Горький был искренним большевиком.

"Всемирная литература". Не надо, чтобы русский писатель писал что хочет, надо, чтобы он переводил классиков, всех классиков, чтобы все переводили и чтобы все читали. Прочтут все и всё, всё узнают.

Не надо сотни издательств, нужно одно – Гржебина. И каталог издательства на сто лет, сто печатных листов каталога на английском, французском, индокитайском и санскритском языках.

И все литераторы, и все писатели по рубрикам, под наблюдением самого С. Ольденбурга и Александра Бенуа, запомнят схемы, и родятся шкапы книг, и всякий прочтет все шкапы, и будет все знать.

Тут не нужно ни героизма, ни веры в людей.

Пусть не встанут мертвые, за них все устроят.

Горький и Ленин недаром встретились вместе.

Но для русской интеллигенции Горький был Ноем.

На ковчегах "Всемирная литература", "Изд. Гржебина", "Дом искусств" спасались во время потопа.

Спасались не для контрреволюции, а для того, чтобы не перевелись грамотные люди в России.

Большевики приняли эти концентрационные лагеря для интеллигенции. Не разогнали их.
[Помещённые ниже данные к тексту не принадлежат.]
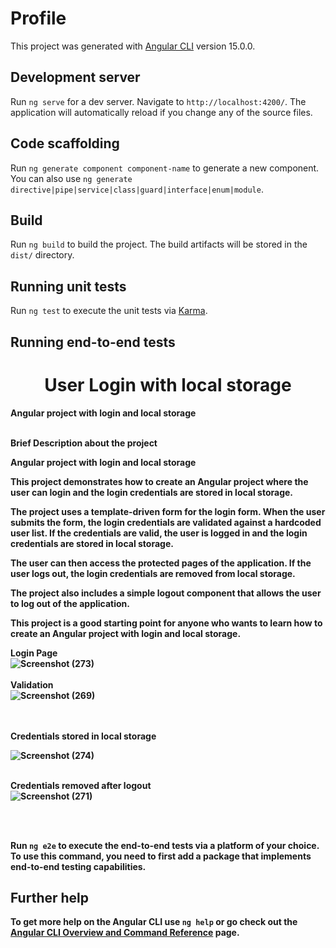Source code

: # Profile

This project was generated with [Angular CLI](https://github.com/angular/angular-cli) version 15.0.0.

## Development server

Run `ng serve` for a dev server. Navigate to `http://localhost:4200/`. The application will automatically reload if you change any of the source files.

## Code scaffolding

Run `ng generate component component-name` to generate a new component. You can also use `ng generate directive|pipe|service|class|guard|interface|enum|module`.

## Build

Run `ng build` to build the project. The build artifacts will be stored in the `dist/` directory.

## Running unit tests

Run `ng test` to execute the unit tests via [Karma](https://karma-runner.github.io).

## Running end-to-end tests

<div id="top"></div>

<h1 align="center"><strong> User Login with local storage</h1>



<!-- ABOUT THE PROJECT -->


Angular project with login and local storage
<br><br>
 
 <strong>Brief Description about the project
 <br>

Angular project with login and local storage

This project demonstrates how to create an Angular project where the user can login and the login credentials are stored in local storage.

The project uses a template-driven form for the login form. When the user submits the form, the login credentials are validated against a hardcoded user list. If the credentials are valid, the user is logged in and the login credentials are stored in local storage.

The user can then access the protected pages of the application. If the user logs out, the login credentials are removed from local storage.

The project also includes a simple logout component that allows the user to log out of the application.

This project is a good starting point for anyone who wants to learn how to create an Angular project with login and local storage.
 <br>
 
<strong>Login Page
<br>
![Screenshot (273)](https://github.com/Sharathrao01/ng-Login/assets/86926101/1fc1ed9d-b2d4-4dc7-8da0-c35cdcd97e69)
<br>
<br>
<strong>Validation
<br>
![Screenshot (269)](https://github.com/Sharathrao01/ng-Login/assets/86926101/02837682-4770-4a75-8ca5-4f3ce5955f40)

<br>
  <br>
<strong>Credentials stored in local storage 
  
![Screenshot (274)](https://github.com/Sharathrao01/ng-Login/assets/86926101/fa305cf6-f18e-4699-85bd-e272ed84a064)
<br>
  <br>

  <strong>Credentials removed after logout
  <br>
  ![Screenshot (271)](https://github.com/Sharathrao01/ng-Login/assets/86926101/09ad6fbe-4038-4c77-8561-be1bfae61691)

<br>
  <br>

Run `ng e2e` to execute the end-to-end tests via a platform of your choice. To use this command, you need to first add a package that implements end-to-end testing capabilities.

## Further help

To get more help on the Angular CLI use `ng help` or go check out the [Angular CLI Overview and Command Reference](https://angular.io/cli) page.
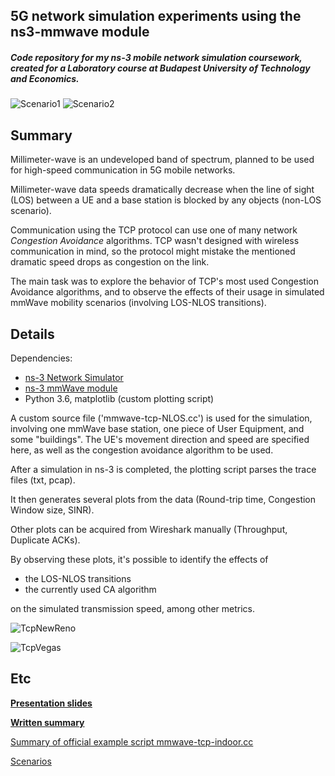 ## 5G network simulation experiments using the ns3-mmwave module
##### Code repository for my ns-3 mobile network simulation coursework, created for a Laboratory course at Budapest University of Technology and Economics.

![Scenario1](https://i.imgur.com/bn7DiyI.png) ![Scenario2](https://i.imgur.com/p6ieC4L.png)

## Summary

Millimeter-wave is an undeveloped band of spectrum, planned to be used for high-speed communication in 5G mobile networks. 

Millimeter-wave data speeds dramatically decrease when the line of sight (LOS) between a UE and a base station is blocked by any objects (non-LOS scenario).

Communication using the TCP protocol can use one of many network _Congestion Avoidance_ algorithms. TCP wasn't designed with wireless communication in mind, so the protocol might mistake the mentioned dramatic speed drops as congestion on the link.


The main task was to explore the behavior of TCP's most used Congestion Avoidance algorithms, and to observe the effects of their usage in simulated mmWave mobility scenarios (involving LOS-NLOS transitions).

## Details
Dependencies:
- [ns-3 Network Simulator](https://www.nsnam.org/ns-3-28/download/)
- [ns-3 mmWave module](https://github.com/nyuwireless-unipd/ns3-mmwave)
- Python 3.6, matplotlib (custom plotting script)

A custom source file ('mmwave-tcp-NLOS.cc') is used for the simulation, involving one mmWave base station, one piece of User Equipment, and some "buildings". The UE's movement direction and speed are specified here, as well as the congestion avoidance algorithm to be used.

After a simulation in ns-3 is completed, the plotting script parses the trace files (txt, pcap). 

It then generates several plots from the data (Round-trip time, Congestion Window size, SINR). 

Other plots can be acquired from Wireshark manually (Throughput, Duplicate ACKs). 

By observing these plots, it's possible to identify the effects of
- the LOS-NLOS transitions
- the currently used CA algorithm

on the simulated transmission speed, among other metrics.



![TcpNewReno](https://i.imgur.com/DyjG3HF.png)

![TcpVegas](https://i.imgur.com/hayaEia.png)

## Etc

[__Presentation slides__](https://drive.google.com/file/d/1dY-uq6KDm_-kYY2W4T8BOVpMgbjO0lFM/view)

[__Written summary__](https://drive.google.com/file/d/1MmeWTPB4YD4IQd4W8dZWFICiiUP5qGoL/view?usp=sharing)




[Summary of official example script mmwave-tcp-indoor.cc](https://docs.google.com/document/d/1E7V21YlyQi88-cIJIRR27EwXFH24dsR1kpfJ2qRV8Lw/edit?usp=sharing)

[Scenarios](https://docs.google.com/document/d/1GB0Hwlg4CwLH5kQfJOYqBkfU2C4I246gBOQymoSd1dY/edit?usp=sharing)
Без этого интеллигенция выродилась бы и исхалтурилась начисто. Большевики же получили бы тогда тех, которые не умерли, – прохвостов, но в полную собственность.

Таким образом, Горький был идеологически не прав, а практически полезен.

У него манера связывать энергичных людей в связки – выделять левитов. Последней из этих связок перед его отъездом были "Серапионовы братья". У него легкая рука на людей.

В человечество Горький не верит совершенно.

Людей Горький любит не всех, а тех, кто хорошо пишет или хорошо работает…

Нет, не пишется и не спится мне.

И белая ночь видна из окна, и заря над озимями.

А колокольчики лошадей, выпущенных в лес на ночь, звенят.

То-ло-нен… То-ло-нен.

Толонен – фамилия соседнего финна.

Нет, не пишется и не спится мне.

И белая ночь видна из окна, и заря над озимями.

И в Петербурге дежурит в небе богиня цитат, Адмиралтейская игла.

А из окна Дома искусств видит моя жена зеленые тополя и зарю за куполом Казанского собора.

А тут Толонен…

Не быть мне счастливым.

Не скоро сяду я пить в своей комнате за каменным столом чай с сахаром из стаканов без блюдец в кругу друзей и не скоро увижу кружки от стаканов на столе.

И не придут ко мне Борис Эйхенбаум и Юрий Тынянов, и не станут говорить о том, что такое "ритмико-синтаксические фигуры".